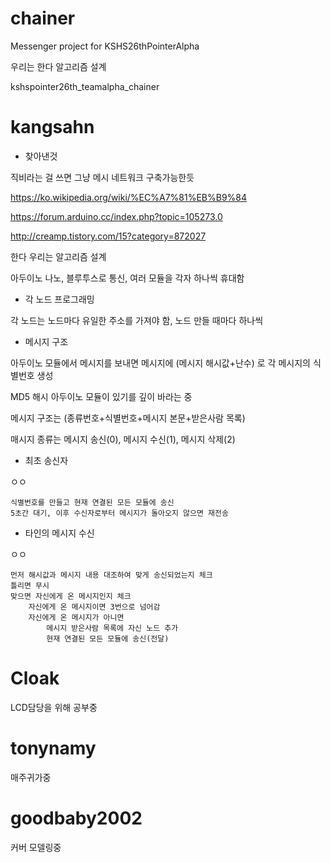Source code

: # chainer
Messenger project for KSHS26thPointerAlpha

우리는 한다 알고리즘 설계

kshspointer26th_teamalpha_chainer

# kangsahn

- 찾아낸것

직비라는 걸 쓰면 그냥 메시 네트워크 구축가능한듯

https://ko.wikipedia.org/wiki/%EC%A7%81%EB%B9%84

https://forum.arduino.cc/index.php?topic=105273.0

http://creamp.tistory.com/15?category=872027


한다 우리는 알고리즘 설계

아두이노 나노, 블루투스로 통신, 여러 모듈을 각자 하나씩 휴대함

- 각 노드 프로그래밍

각 노드는 노드마다 유일한 주소를 가져야 함, 노드 만들 때마다 하나씩 

- 메시지 구조

아두이노 모듈에서 메시지를 보내면 메시지에 (메시지 해시값+난수) 로 각 메시지의 식별번호 생성

MD5 해시 아두이노 모듈이 있기를 깊이 바라는 중

메시지 구조는 (종류번호+식별번호+메시지 본문+받은사람 목록)

매시지 종류는 메시지 송신(0), 메시지 수신(1), 메시지 삭제(2)

- 최초 송신자

ㅇㅇ

	식별번호를 만들고 현재 연결된 모든 모듈에 송신
	5초간 대기, 이후 수신자로부터 메시지가 돌아오지 않으면 재전송

- 타인의 메시지 수신
	
ㅇㅇ

	먼저 해시값과 메시지 내용 대조하여 맞게 송신되었는지 체크
	틀리면 무시
	맞으면 자신에게 온 메시지인지 체크
		자신에게 온 메시지이면 3번으로 넘어감
		자신에게 온 메시지가 아니면 
			메시지 받은사람 목록에 자신 노드 추가
			현재 연결된 모든 모듈에 송신(전달)
	

# Cloak
LCD담당을 위해 공부중

# tonynamy
매주귀가중

# goodbaby2002
커버 모델링중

┄┄┄┄┄┄

### PROBLEM DETAILS
What is needed here is each line above set down word for word, minus the images.

### ANSWER SECTION
Source code

: # chainer
Messenger project for KSHS26thPointerAlpha

우리는 한다 알고리즘 설계

kshspointer26th_teamalpha_chainer

# kangsahn

- 찾아낸것

직비라는 걸 쓰면 그냥 메시 네트워크 구축가능한듯

https://ko.wikipedia.org/wiki/%EC%A7%81%EB%B9%84

https://forum.arduino.cc/index.php?topic=105273.0

http://creamp.tistory.com/15?category=872027


한다 우리는 알고리즘 설계

아두이노 나노, 블루투스로 통신, 여러 모듈을 각자 하나씩 휴대함

- 각 노드 프로그래밍

각 노드는 노드마다 유일한 주소를 가져야 함, 노드 만들 때마다 하나씩 

- 메시지 구조

아두이노 모듈에서 메시지를 보내면 메시지에 (메시지 해시값+난수) 로 각 메시지의 식별번호 생성

MD5 해시 아두이노 모듈이 있기를 깊이 바라는 중

메시지 구조는 (종류번호+식별번호+메시지 본문+받은사람 목록)

매시지 종류는 메시지 송신(0), 메시지 수신(1), 메시지 삭제(2)

- 최초 송신자

ㅇㅇ

	식별번호를 만들고 현재 연결된 모든 모듈에 송신
	5초간 대기, 이후 수신자로부터 메시지가 돌아오지 않으면 재전송

- 타인의 메시지 수신
	
ㅇㅇ

	먼저 해시값과 메시지 내용 대조하여 맞게 송신되었는지 체크
	틀리면 무시
	맞으면 자신에게 온 메시지인지 체크
		자신에게 온 메시지이면 3번으로 넘어감
		자신에게 온 메시지가 아니면 
			메시지 받은사람 목록에 자신 노드 추가
			현재 연결된 모든 모듈에 송신(전달)
	

# Cloak
LCD담당을 위해 공부중

# tonynamy
매주귀가중

# goodbaby2002
커버 모델링중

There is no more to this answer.